Maximising cash on exit
The tax you pay on exit can have huge implications on how much money you exit with.
If you plan ahead, you can keep a significant proportion of your business sale proceeds. However, if exit planning doesn't take place, then a large amount of the proceeds may have to be paid to HMRC.
The earlier you plan for your business exit the better, as some of the conditions that will need to be met to minimise your tax bill on exit need to be in place up to two years ahead of any sale.
Our tax team can help with the following:
One of the most important aspects of exiting your business and planning your succession is tax planning. Without careful tax planning, your exit could end up costing you a lot more than it should. Here are the main areas of tax to consider:
If you trade as a sole trader or partnership, you may have to pay Capital Gains Tax (CGT) if you make a profit when you sell the business. You may need to pay CGT on land & buildings, plant & machinery, shares, intangible assets.
When selling a business, the most important consideration with regard to tax, is whether you will qualify for Business Asset Disposal Relief (BADR) . With Business Asset Disposal Relief you pay a lower CGT rate of 10% on the first £1m of gains when selling a qualifying business. To qualify you need to meet certain conditions and some of these must be met two years prior to sale. So, it's important to plan and not get caught out on a technicality.
If you run a limited company, you will need to pay Corporation Tax on profits from the sale of business assets. Assets are things your company owns, such as land and property, equipment & machinery and shares.

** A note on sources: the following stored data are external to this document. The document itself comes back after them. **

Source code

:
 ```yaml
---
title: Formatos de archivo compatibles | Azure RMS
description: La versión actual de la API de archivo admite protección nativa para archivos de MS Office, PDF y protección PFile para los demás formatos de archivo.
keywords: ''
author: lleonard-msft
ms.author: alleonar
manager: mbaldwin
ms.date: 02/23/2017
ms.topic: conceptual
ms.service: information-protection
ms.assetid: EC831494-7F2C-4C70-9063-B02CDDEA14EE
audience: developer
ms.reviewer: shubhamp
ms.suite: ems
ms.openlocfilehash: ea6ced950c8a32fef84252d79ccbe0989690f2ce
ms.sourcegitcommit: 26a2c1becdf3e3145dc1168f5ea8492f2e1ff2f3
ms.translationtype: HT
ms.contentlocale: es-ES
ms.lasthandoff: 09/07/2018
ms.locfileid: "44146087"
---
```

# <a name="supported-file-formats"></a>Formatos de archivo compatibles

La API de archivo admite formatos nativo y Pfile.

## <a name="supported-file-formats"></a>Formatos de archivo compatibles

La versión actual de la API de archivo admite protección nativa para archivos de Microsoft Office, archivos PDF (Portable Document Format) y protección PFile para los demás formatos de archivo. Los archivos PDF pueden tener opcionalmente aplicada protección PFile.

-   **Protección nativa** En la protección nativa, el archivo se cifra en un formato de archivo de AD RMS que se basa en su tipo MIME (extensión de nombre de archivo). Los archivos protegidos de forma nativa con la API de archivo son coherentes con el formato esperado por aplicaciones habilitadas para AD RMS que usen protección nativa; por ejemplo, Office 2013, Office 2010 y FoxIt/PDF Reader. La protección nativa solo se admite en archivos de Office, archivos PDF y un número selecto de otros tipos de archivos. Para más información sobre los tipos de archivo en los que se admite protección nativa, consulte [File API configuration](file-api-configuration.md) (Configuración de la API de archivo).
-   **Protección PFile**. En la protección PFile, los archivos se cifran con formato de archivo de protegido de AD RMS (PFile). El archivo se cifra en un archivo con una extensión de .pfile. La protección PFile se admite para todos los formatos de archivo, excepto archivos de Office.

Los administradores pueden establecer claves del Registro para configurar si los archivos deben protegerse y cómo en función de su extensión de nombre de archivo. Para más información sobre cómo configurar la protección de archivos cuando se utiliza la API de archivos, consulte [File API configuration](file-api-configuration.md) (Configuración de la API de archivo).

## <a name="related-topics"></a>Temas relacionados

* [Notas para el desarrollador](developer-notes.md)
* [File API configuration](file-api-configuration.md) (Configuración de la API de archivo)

You may have an option to delay paying CGT using Deferral Relief. This is available through the Enterprise Investment Scheme (EIS), which is designed to encourage investment in early-stage UK companies. Whilst this enables you to defer paying CGT, EIS investments can be higher risk than other investments.
There are additional tax issues if you are thinking of selling your business for shares. By accepting shares as payment, you may be able to defer CGT. The other advantage of taking shares is that you may qualify for IHT relief through Business Relief. Ahead of sale, you may also consider putting shares in trusts for family members. This can be an efficient route to mitigate future IHT liabilities.
If you decide to sell your business, it's vital to consider what you want at the end of the transaction. If this is liquid assets (i.e. cash) then you need to consider inheritance tax. There will also be consequences if you decide to gift significant sums of money to other family members, so it is important to seek wealth planning advice before you decide to exit or sell the business.